Details like these grab attention and help readers see your big idea.
To use this approach, take a tip from William Carlos Williams, and turn ideas into things —like these PRSA Silver Anvil Award-winners do:
Choose one image to stand for the whole.
Marie Hatter chose a single detail to stand for her point atop the Cisco blog post “Internet of Everything“:
Do you remember the Internet coffee pot? Back in the earliest days of the Internet, researchers at the University of Cambridge put a constantly updating image of their break-room coffee pot on the Internet. It had a utilitarian purpose — why go all the way to the break room if the pot was empty? But it was also a bit of an Internet sensation. I remember showing friends the coffee pot of the Mosaic browser and breathlessly exclaiming, “And this is all the way from England, and it’s live …” There really wasn’t a lot of content on the Internet in those days.
Compare then to this: a coffee maker that tracks your usage, and wirelessly “phones home” to order refills when you’re close to using up all of your coffee pods. If you think this is unusual, then you better strap yourself in, because from here on, things will get faster. The next phase of the Internet is arriving sooner than you think with the Internet of Everything.
So choose an example to stand for the whole.
Internet of Everything? Too big.
Internet coffee pot? Just right.
Binge watching in a detail
Netflix uses the same approach for “Netflix Declares Binge Watching is the New Normal”:
“Selfies” may be the official new word of [the year], but Binge-Watching was a runner up for a reason. A recent survey conducted online by Harris Interactive on behalf of Netflix among nearly 1,500 TV streamers (online U.S. adults who stream TV shows at least once a week) found that binge watching is a widespread behavior among this group, with 61% binge watching regularly.

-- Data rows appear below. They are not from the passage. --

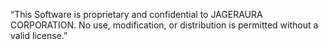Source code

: “This Software is proprietary and confidential to JAGERAURA CORPORATION. No use, modification, or distribution is permitted without a valid license.”

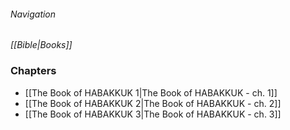 ###### Navigation
*[[Bible|Books]]*

### Chapters
- [[The Book of HABAKKUK 1|The Book of HABAKKUK - ch. 1]]
- [[The Book of HABAKKUK 2|The Book of HABAKKUK - ch. 2]]
- [[The Book of HABAKKUK 3|The Book of HABAKKUK - ch. 3]]
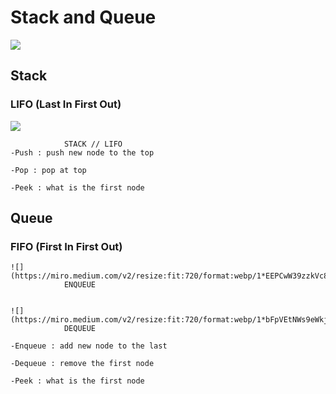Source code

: # Stack and Queue

![](https://upload.wikimedia.org/wikipedia/commons/thumb/c/c9/QUEUE_VS_STACK.png/800px-QUEUE_VS_STACK.png)
 

## Stack 

### LIFO (Last In First Out)

![](https://miro.medium.com/v2/resize:fit:720/format:webp/1*cUUVWbAXpqUcoYI-Y-EPDQ.png)
    
                STACK // LIFO 
    -Push : push new node to the top

    -Pop : pop at top 

    -Peek : what is the first node

## Queue 

### FIFO (First In First Out)

    ![](https://miro.medium.com/v2/resize:fit:720/format:webp/1*EEPCwW39zzkVc8q4qLaLuA.png)
                ENQUEUE


    ![](https://miro.medium.com/v2/resize:fit:720/format:webp/1*bFpVEtNWs9eWkjN7cuGXrQ.png)
                DEQUEUE

    -Enqueue : add new node to the last

    -Dequeue : remove the first node 

    -Peek : what is the first node


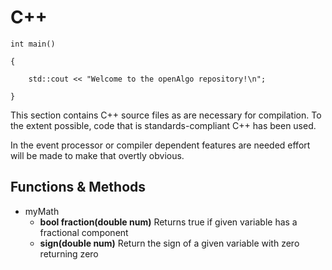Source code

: # C++ #

	int main()

	{

		std::cout << "Welcome to the openAlgo repository!\n";

	}

This section contains C++ source files as are necessary for compilation. To the extent possible, code that is standards-compliant C++ has been used.

In the event processor or compiler dependent features are needed effort will be made to make that overtly obvious.
## Functions & Methods ##
- myMath
	- **bool fraction(double num)**	Returns true if given variable has a fractional component
	- **sign(double num)** Return the sign of a given variable with zero returning zero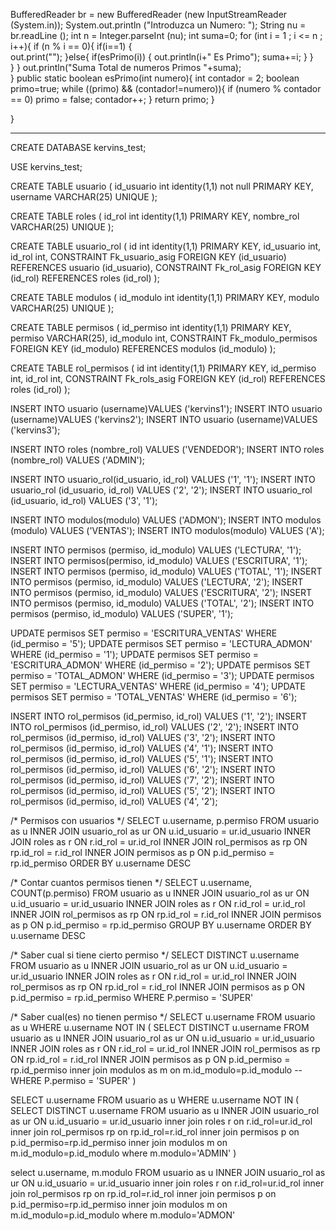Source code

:  BufferedReader br = new BufferedReader (new InputStreamReader (System.in));
        System.out.println ("Introduzca un Numero: ");
        String nu = br.readLine ();
        int n = Integer.parseInt (nu);
        int suma=0;
        for (int i = 1 ; i <= n ; i++){
            if (n % i == 0){
             if(i==1)
             {  
            out.print("");
             }else{
                if(esPrimo(i))
                {
                out.println(i+" Es Primo");
                suma+=i;
               }
             }                 
            }
        }
        out.println("Suma Total de numeros Primos "+suma);        
    }
     public static boolean esPrimo(int numero){
      int contador = 2;
      boolean primo=true;
      while ((primo) && (contador!=numero)){
        if (numero % contador == 0)
          primo = false;
        contador++;
      }
      return primo; 
    }
     
}






--------------------------
CREATE DATABASE kervins_test;

USE kervins_test;

CREATE TABLE usuario (
	id_usuario int identity(1,1) not null PRIMARY KEY,
	username VARCHAR(25) UNIQUE
);

CREATE TABLE roles (
	id_rol int identity(1,1) PRIMARY KEY,
	nombre_rol VARCHAR(25) UNIQUE
);

CREATE TABLE usuario_rol (
	id int identity(1,1) PRIMARY KEY,
	id_usuario int,
    id_rol int,
    CONSTRAINT Fk_usuario_asig FOREIGN KEY (id_usuario) REFERENCES usuario (id_usuario),
    CONSTRAINT Fk_rol_asig FOREIGN KEY (id_rol) REFERENCES roles (id_rol)
);

CREATE TABLE modulos (
	id_modulo int identity(1,1) PRIMARY KEY,
	modulo VARCHAR(25) UNIQUE
);

CREATE TABLE permisos (
	id_permiso int identity(1,1) PRIMARY KEY,
	permiso VARCHAR(25),
    id_modulo int,
    CONSTRAINT Fk_modulo_permisos FOREIGN KEY (id_modulo) REFERENCES modulos (id_modulo)
);

CREATE TABLE rol_permisos (
	id int identity(1,1) PRIMARY KEY,
	id_permiso int,
    id_rol int,
    CONSTRAINT Fk_rols_asig FOREIGN KEY (id_rol) REFERENCES roles (id_rol)
);

INSERT INTO usuario (username)VALUES ('kervins1');
INSERT INTO usuario (username)VALUES ('kervins2');
INSERT INTO usuario (username)VALUES ('kervins3');

INSERT INTO roles (nombre_rol) VALUES ('VENDEDOR');
INSERT INTO roles (nombre_rol) VALUES ('ADMIN');

INSERT INTO usuario_rol(id_usuario, id_rol) VALUES ('1', '1');
INSERT INTO usuario_rol (id_usuario, id_rol) VALUES ('2', '2');
INSERT INTO usuario_rol (id_usuario, id_rol) VALUES ('3', '1');

INSERT INTO modulos(modulo) VALUES ('ADMON');
INSERT INTO modulos (modulo) VALUES ('VENTAS');
INSERT INTO modulos(modulo) VALUES ('A');


INSERT INTO permisos (permiso, id_modulo) VALUES ('LECTURA', '1');
INSERT INTO permisos(permiso, id_modulo) VALUES ('ESCRITURA', '1');
INSERT INTO permisos (permiso, id_modulo) VALUES ('TOTAL', '1');
INSERT INTO permisos (permiso, id_modulo) VALUES ('LECTURA', '2');
INSERT INTO permisos (permiso, id_modulo) VALUES ('ESCRITURA', '2');
INSERT INTO permisos (permiso, id_modulo) VALUES ('TOTAL', '2');
INSERT INTO permisos (permiso, id_modulo) VALUES ('SUPER', '1');

UPDATE permisos SET permiso = 'ESCRITURA_VENTAS' WHERE (id_permiso = '5');
UPDATE permisos SET permiso = 'LECTURA_ADMON' WHERE (id_permiso = '1');
UPDATE permisos SET permiso = 'ESCRITURA_ADMON' WHERE (id_permiso = '2');
UPDATE permisos SET permiso = 'TOTAL_ADMON' WHERE (id_permiso = '3');
UPDATE permisos SET permiso = 'LECTURA_VENTAS' WHERE (id_permiso = '4');
UPDATE permisos SET permiso = 'TOTAL_VENTAS' WHERE (id_permiso = '6');

INSERT INTO rol_permisos (id_permiso, id_rol) VALUES ('1', '2');
INSERT INTO rol_permisos (id_permiso, id_rol) VALUES ('2', '2');
INSERT INTO rol_permisos (id_permiso, id_rol) VALUES ('3', '2');
INSERT INTO rol_permisos (id_permiso, id_rol) VALUES ('4', '1');
INSERT INTO rol_permisos (id_permiso, id_rol) VALUES ('5', '1');
INSERT INTO rol_permisos (id_permiso, id_rol) VALUES ('6', '2');
INSERT INTO rol_permisos (id_permiso, id_rol) VALUES ('7', '2');
INSERT INTO rol_permisos (id_permiso, id_rol) VALUES ('5', '2');
INSERT INTO rol_permisos (id_permiso, id_rol) VALUES ('4', '2');

/* Permisos con usuarios */
SELECT u.username, p.permiso
FROM usuario as u
INNER JOIN usuario_rol as ur ON u.id_usuario = ur.id_usuario
INNER JOIN roles as r ON r.id_rol = ur.id_rol
INNER JOIN rol_permisos as rp ON rp.id_rol = r.id_rol
INNER JOIN permisos as p ON p.id_permiso = rp.id_permiso
ORDER BY u.username DESC

/* Contar cuantos permisos tienen */
SELECT u.username, COUNT(p.permiso)
FROM usuario as u
INNER JOIN usuario_rol as ur ON u.id_usuario = ur.id_usuario
INNER JOIN roles as r ON r.id_rol = ur.id_rol
INNER JOIN rol_permisos as rp ON rp.id_rol = r.id_rol
INNER JOIN permisos as p ON p.id_permiso = rp.id_permiso
GROUP BY u.username
ORDER BY u.username DESC

/* Saber cual si tiene cierto permiso */
SELECT DISTINCT u.username
FROM usuario as u
INNER JOIN usuario_rol as ur ON u.id_usuario = ur.id_usuario
INNER JOIN roles as r ON r.id_rol = ur.id_rol
INNER JOIN rol_permisos as rp ON rp.id_rol = r.id_rol
INNER JOIN permisos as p ON p.id_permiso = rp.id_permiso
WHERE P.permiso = 'SUPER'


/* Saber cual(es) no tienen  permiso */
SELECT u.username
FROM usuario as u
WHERE u.username NOT IN (
	SELECT DISTINCT u.username
FROM usuario as u
INNER JOIN usuario_rol as ur ON u.id_usuario = ur.id_usuario
INNER JOIN roles as r ON r.id_rol = ur.id_rol
INNER JOIN rol_permisos as rp ON rp.id_rol = r.id_rol
INNER JOIN permisos as p ON p.id_permiso = rp.id_permiso
inner join modulos as m on m.id_modulo=p.id_modulo
--WHERE P.permiso = 'SUPER'
)

SELECT u.username
FROM usuario as u
WHERE u.username NOT IN (
	SELECT DISTINCT u.username
FROM usuario as u
INNER JOIN usuario_rol as ur ON u.id_usuario = ur.id_usuario
inner join roles r on r.id_rol=ur.id_rol
inner join rol_permisos rp on rp.id_rol=r.id_rol
inner join permisos p on p.id_permiso=rp.id_permiso
inner join modulos m on m.id_modulo=p.id_modulo
where m.modulo='ADMIN'
)

select 
u.username,
m.modulo
FROM usuario as u
INNER JOIN usuario_rol as ur ON u.id_usuario = ur.id_usuario
inner join roles r on r.id_rol=ur.id_rol
inner join rol_permisos rp on rp.id_rol=r.id_rol
inner join permisos p on p.id_permiso=rp.id_permiso
inner join modulos m on m.id_modulo=p.id_modulo
where m.modulo='ADMON'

If the common perception of binge watching was a weekend-long, pajama-wearing marathon of TV viewing, survey respondents don’t see it that way. A majority (73%) defined binge watching as watching between 2-6 episodes of the same TV show in one sitting. And there’s no guilt in it. Nearly three quarters of TV streamers (73%) say they have positive feelings towards binge streaming TV.
What we think about binge watching? Too broad.
Binge watching as runner-up to word of the year? Just right.
Bringing dirt down to size
PR pros for World Soil Day bring soil health down to earth in their Op/Ed “Soil Conservation: The Next Generation”:
Ken Burns’ recent documentary, “The Dust Bowl,” serves as a sobering reminder that we owe our existence to the top six inches of soil and timely rains. It also reminds us, as President Franklin Roosevelt wrote, “The nation that destroys its soil, destroys itself.”
In the intervening 75 years since the Dust Bowl, farmers, ranchers, conservationists and policy makers have worked diligently to reverse the tide of soil erosion while making enormous gains in agricultural production. Working to heal much of the nation’s cropland affected by that ecological disaster, generations of farmers, ranchers, policy makers and conservationists deserve our unqualified appreciation and praise.
We now stand on the precipice of a new era in agricultural sustainability — one that seeks to not just stem the tide of erosion, but to rebuild the health and productivity of our nation’s soil. Rebuilding our nation’s soil health may well be the most important endeavor of our time.
All the soil in all the world? Too big!
The top six inches? Just right.
For a specific-details lead, choose a part — a tiny part — to illustrate the whole.